▶ _Exercise brief_: Below are the records; give again exactly the line with "- **Framework**: React", the line with "- **Framework**: Express.js", and each line that lies between them, and nothing besides.

▶ _Stored data entries_:

---

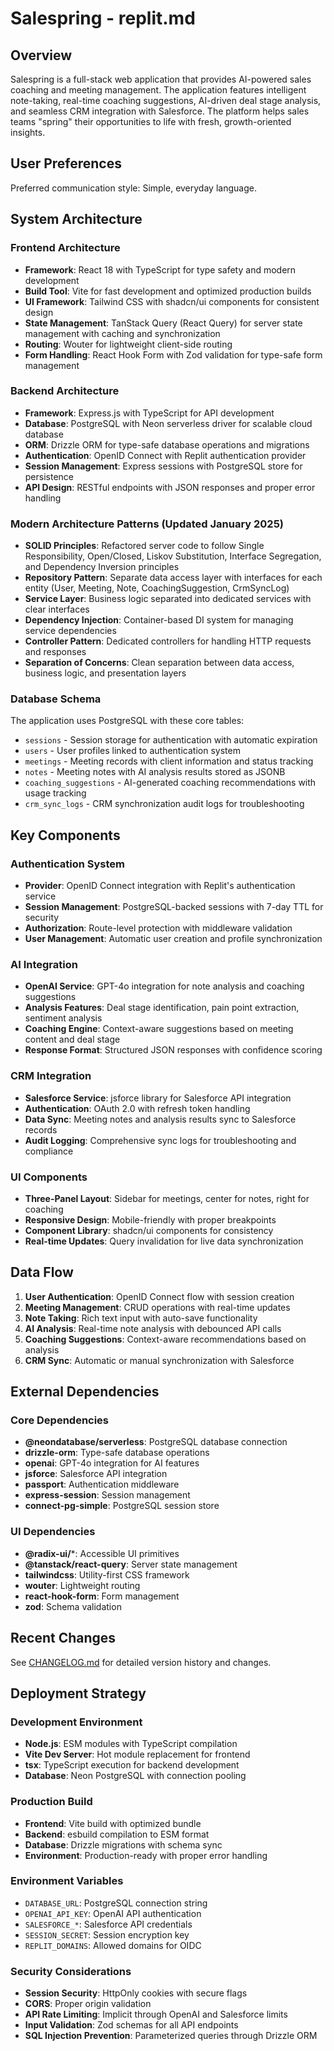 # Salespring - replit.md

## Overview

Salespring is a full-stack web application that provides AI-powered sales coaching and meeting management. The application features intelligent note-taking, real-time coaching suggestions, AI-driven deal stage analysis, and seamless CRM integration with Salesforce. The platform helps sales teams "spring" their opportunities to life with fresh, growth-oriented insights.

## User Preferences

Preferred communication style: Simple, everyday language.

## System Architecture

### Frontend Architecture
- **Framework**: React 18 with TypeScript for type safety and modern development
- **Build Tool**: Vite for fast development and optimized production builds
- **UI Framework**: Tailwind CSS with shadcn/ui components for consistent design
- **State Management**: TanStack Query (React Query) for server state management with caching and synchronization
- **Routing**: Wouter for lightweight client-side routing
- **Form Handling**: React Hook Form with Zod validation for type-safe form management

### Backend Architecture
- **Framework**: Express.js with TypeScript for API development
- **Database**: PostgreSQL with Neon serverless driver for scalable cloud database
- **ORM**: Drizzle ORM for type-safe database operations and migrations
- **Authentication**: OpenID Connect with Replit authentication provider
- **Session Management**: Express sessions with PostgreSQL store for persistence
- **API Design**: RESTful endpoints with JSON responses and proper error handling

### Modern Architecture Patterns (Updated January 2025)
- **SOLID Principles**: Refactored server code to follow Single Responsibility, Open/Closed, Liskov Substitution, Interface Segregation, and Dependency Inversion principles
- **Repository Pattern**: Separate data access layer with interfaces for each entity (User, Meeting, Note, CoachingSuggestion, CrmSyncLog)
- **Service Layer**: Business logic separated into dedicated services with clear interfaces
- **Dependency Injection**: Container-based DI system for managing service dependencies
- **Controller Pattern**: Dedicated controllers for handling HTTP requests and responses
- **Separation of Concerns**: Clean separation between data access, business logic, and presentation layers

### Database Schema
The application uses PostgreSQL with these core tables:
- `sessions` - Session storage for authentication with automatic expiration
- `users` - User profiles linked to authentication system
- `meetings` - Meeting records with client information and status tracking
- `notes` - Meeting notes with AI analysis results stored as JSONB
- `coaching_suggestions` - AI-generated coaching recommendations with usage tracking
- `crm_sync_logs` - CRM synchronization audit logs for troubleshooting

## Key Components

### Authentication System
- **Provider**: OpenID Connect integration with Replit's authentication service
- **Session Management**: PostgreSQL-backed sessions with 7-day TTL for security
- **Authorization**: Route-level protection with middleware validation
- **User Management**: Automatic user creation and profile synchronization

### AI Integration
- **OpenAI Service**: GPT-4o integration for note analysis and coaching suggestions
- **Analysis Features**: Deal stage identification, pain point extraction, sentiment analysis
- **Coaching Engine**: Context-aware suggestions based on meeting content and deal stage
- **Response Format**: Structured JSON responses with confidence scoring

### CRM Integration
- **Salesforce Service**: jsforce library for Salesforce API integration
- **Authentication**: OAuth 2.0 with refresh token handling
- **Data Sync**: Meeting notes and analysis results sync to Salesforce records
- **Audit Logging**: Comprehensive sync logs for troubleshooting and compliance

### UI Components
- **Three-Panel Layout**: Sidebar for meetings, center for notes, right for coaching
- **Responsive Design**: Mobile-friendly with proper breakpoints
- **Component Library**: shadcn/ui components for consistency
- **Real-time Updates**: Query invalidation for live data synchronization

## Data Flow

1. **User Authentication**: OpenID Connect flow with session creation
2. **Meeting Management**: CRUD operations with real-time updates
3. **Note Taking**: Rich text input with auto-save functionality
4. **AI Analysis**: Real-time note analysis with debounced API calls
5. **Coaching Suggestions**: Context-aware recommendations based on analysis
6. **CRM Sync**: Automatic or manual synchronization with Salesforce

## External Dependencies

### Core Dependencies
- **@neondatabase/serverless**: PostgreSQL database connection
- **drizzle-orm**: Type-safe database operations
- **openai**: GPT-4o integration for AI features
- **jsforce**: Salesforce API integration
- **passport**: Authentication middleware
- **express-session**: Session management
- **connect-pg-simple**: PostgreSQL session store

### UI Dependencies
- **@radix-ui/***: Accessible UI primitives
- **@tanstack/react-query**: Server state management
- **tailwindcss**: Utility-first CSS framework
- **wouter**: Lightweight routing
- **react-hook-form**: Form management
- **zod**: Schema validation

## Recent Changes

See [CHANGELOG.md](./CHANGELOG.md) for detailed version history and changes.

## Deployment Strategy

### Development Environment
- **Node.js**: ESM modules with TypeScript compilation
- **Vite Dev Server**: Hot module replacement for frontend
- **tsx**: TypeScript execution for backend development
- **Database**: Neon PostgreSQL with connection pooling

### Production Build
- **Frontend**: Vite build with optimized bundle
- **Backend**: esbuild compilation to ESM format
- **Database**: Drizzle migrations with schema sync
- **Environment**: Production-ready with proper error handling

### Environment Variables
- `DATABASE_URL`: PostgreSQL connection string
- `OPENAI_API_KEY`: OpenAI API authentication
- `SALESFORCE_*`: Salesforce API credentials
- `SESSION_SECRET`: Session encryption key
- `REPLIT_DOMAINS`: Allowed domains for OIDC

### Security Considerations
- **Session Security**: HttpOnly cookies with secure flags
- **CORS**: Proper origin validation
- **API Rate Limiting**: Implicit through OpenAI and Salesforce limits
- **Input Validation**: Zod schemas for all API endpoints
- **SQL Injection Prevention**: Parameterized queries through Drizzle ORM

---

▶ _Result of the exercise_:
- **Framework**: React 18 with TypeScript for type safety and modern development
- **Build Tool**: Vite for fast development and optimized production builds
- **UI Framework**: Tailwind CSS with shadcn/ui components for consistent design
- **State Management**: TanStack Query (React Query) for server state management with caching and synchronization
- **Routing**: Wouter for lightweight client-side routing
- **Form Handling**: React Hook Form with Zod validation for type-safe form management

### Backend Architecture
- **Framework**: Express.js with TypeScript for API development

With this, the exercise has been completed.